Eye For Film >> Movies >> Made In Britain (1983) Film Review
Made In Britain
Reviewed by: Angus Wolfe Murray
Teenage angst has been psycho-babbled to the point where nasty kids are seen as nice kids with lousy childhoods. David Leland says bollocks to that. His script tosses moral debate into the skip and denies access to cause-and-effect apologists.
Trevor, the 16-year-old skinhead with a swastika tattoo on his forehead, hates black people, steals stuff because it's there, flings heavy objects through plate glass windows and calls authority figures (ie anyone with a jacket and a haircut) "WANKERS!!!" Alan Clarke uses cinema verite techniques, with an intrusively personal hand-held camera. He is dependent on his lead actor (Tim Roth) to deliver, which he does, in spades. Trevor's anger is against a system that orders him to behave while offering no reason, or purpose, other than "because we say so". It is pointed out (on a blackboard, no less) that a truant thief, with no prospects of work and a record of disruptive behavior, is signing on for a lifetime behind bars. He must take a grip. He must obey the rules. This offends Trevor's sense of fair play. He knows he's trapped. He hates it. He hates them. He (probably) hates himself.

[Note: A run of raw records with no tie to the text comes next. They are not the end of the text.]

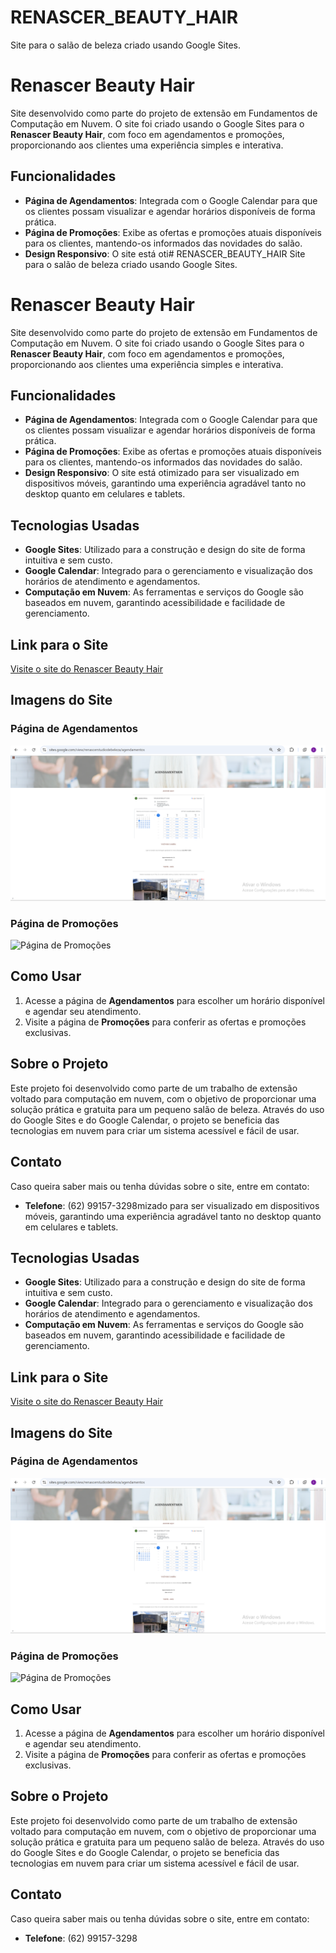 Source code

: # RENASCER_BEAUTY_HAIR
Site para o salão de beleza criado usando Google Sites.
# Renascer Beauty Hair

Site desenvolvido como parte do projeto de extensão em Fundamentos de Computação em Nuvem. O site foi criado usando o Google Sites para o **Renascer Beauty Hair**, com foco em agendamentos e promoções, proporcionando aos clientes uma experiência simples e interativa.

## Funcionalidades

- **Página de Agendamentos**: Integrada com o Google Calendar para que os clientes possam visualizar e agendar horários disponíveis de forma prática.
- **Página de Promoções**: Exibe as ofertas e promoções atuais disponíveis para os clientes, mantendo-os informados das novidades do salão.
- **Design Responsivo**: O site está oti# RENASCER_BEAUTY_HAIR
Site para o salão de beleza criado usando Google Sites.
# Renascer Beauty Hair

Site desenvolvido como parte do projeto de extensão em Fundamentos de Computação em Nuvem. O site foi criado usando o Google Sites para o **Renascer Beauty Hair**, com foco em agendamentos e promoções, proporcionando aos clientes uma experiência simples e interativa.

## Funcionalidades

- **Página de Agendamentos**: Integrada com o Google Calendar para que os clientes possam visualizar e agendar horários disponíveis de forma prática.
- **Página de Promoções**: Exibe as ofertas e promoções atuais disponíveis para os clientes, mantendo-os informados das novidades do salão.
- **Design Responsivo**: O site está otimizado para ser visualizado em dispositivos móveis, garantindo uma experiência agradável tanto no desktop quanto em celulares e tablets.

## Tecnologias Usadas

- **Google Sites**: Utilizado para a construção e design do site de forma intuitiva e sem custo.
- **Google Calendar**: Integrado para o gerenciamento e visualização dos horários de atendimento e agendamentos.
- **Computação em Nuvem**: As ferramentas e serviços do Google são baseados em nuvem, garantindo acessibilidade e facilidade de gerenciamento.

## Link para o Site

[Visite o site do Renascer Beauty Hair](https://sites.google.com/view/renascerstudiodebeleza)

## Imagens do Site

### Página de Agendamentos
![Página de Agendamentos](images/agendamentos.png)

### Página de Promoções
![Página de Promoções](images/promocoes.png)

## Como Usar

1. Acesse a página de **Agendamentos** para escolher um horário disponível e agendar seu atendimento.
2. Visite a página de **Promoções** para conferir as ofertas e promoções exclusivas.

## Sobre o Projeto

Este projeto foi desenvolvido como parte de um trabalho de extensão voltado para computação em nuvem, com o objetivo de proporcionar uma solução prática e gratuita para um pequeno salão de beleza. Através do uso do Google Sites e do Google Calendar, o projeto se beneficia das tecnologias em nuvem para criar um sistema acessível e fácil de usar.

## Contato

Caso queira saber mais ou tenha dúvidas sobre o site, entre em contato:
- **Telefone**: (62) 99157-3298mizado para ser visualizado em dispositivos móveis, garantindo uma experiência agradável tanto no desktop quanto em celulares e tablets.

## Tecnologias Usadas

- **Google Sites**: Utilizado para a construção e design do site de forma intuitiva e sem custo.
- **Google Calendar**: Integrado para o gerenciamento e visualização dos horários de atendimento e agendamentos.
- **Computação em Nuvem**: As ferramentas e serviços do Google são baseados em nuvem, garantindo acessibilidade e facilidade de gerenciamento.

## Link para o Site

[Visite o site do Renascer Beauty Hair](https://sites.google.com/view/renascerstudiodebeleza)

## Imagens do Site

### Página de Agendamentos
![Página de Agendamentos](images/agendamentos.png)

### Página de Promoções
![Página de Promoções](images/promocoes.png)

## Como Usar

1. Acesse a página de **Agendamentos** para escolher um horário disponível e agendar seu atendimento.
2. Visite a página de **Promoções** para conferir as ofertas e promoções exclusivas.

## Sobre o Projeto

Este projeto foi desenvolvido como parte de um trabalho de extensão voltado para computação em nuvem, com o objetivo de proporcionar uma solução prática e gratuita para um pequeno salão de beleza. Através do uso do Google Sites e do Google Calendar, o projeto se beneficia das tecnologias em nuvem para criar um sistema acessível e fácil de usar.

## Contato

Caso queira saber mais ou tenha dúvidas sobre o site, entre em contato:
- **Telefone**: (62) 99157-3298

The essence of Clarke's approach is to stay close, trust his actors, shoot on location with minimal props and in institutionalised interiors that reflect the exhaustion of public services, using functional architecture's soul-dead ambiance and what is known in the cheap seats as "naked truth." Performances are naturalistic, often searing. Roth, in his TV debut, is dangerously fluent. Trevor may be a gift to an actor, but Roth avoids rebel glamour that so easily could have softened the impact. With uncompromising body language and fierce concentration, he creates a monster-in-the-making, already misunderstood, already targeted for police brutality, already crazy with rage.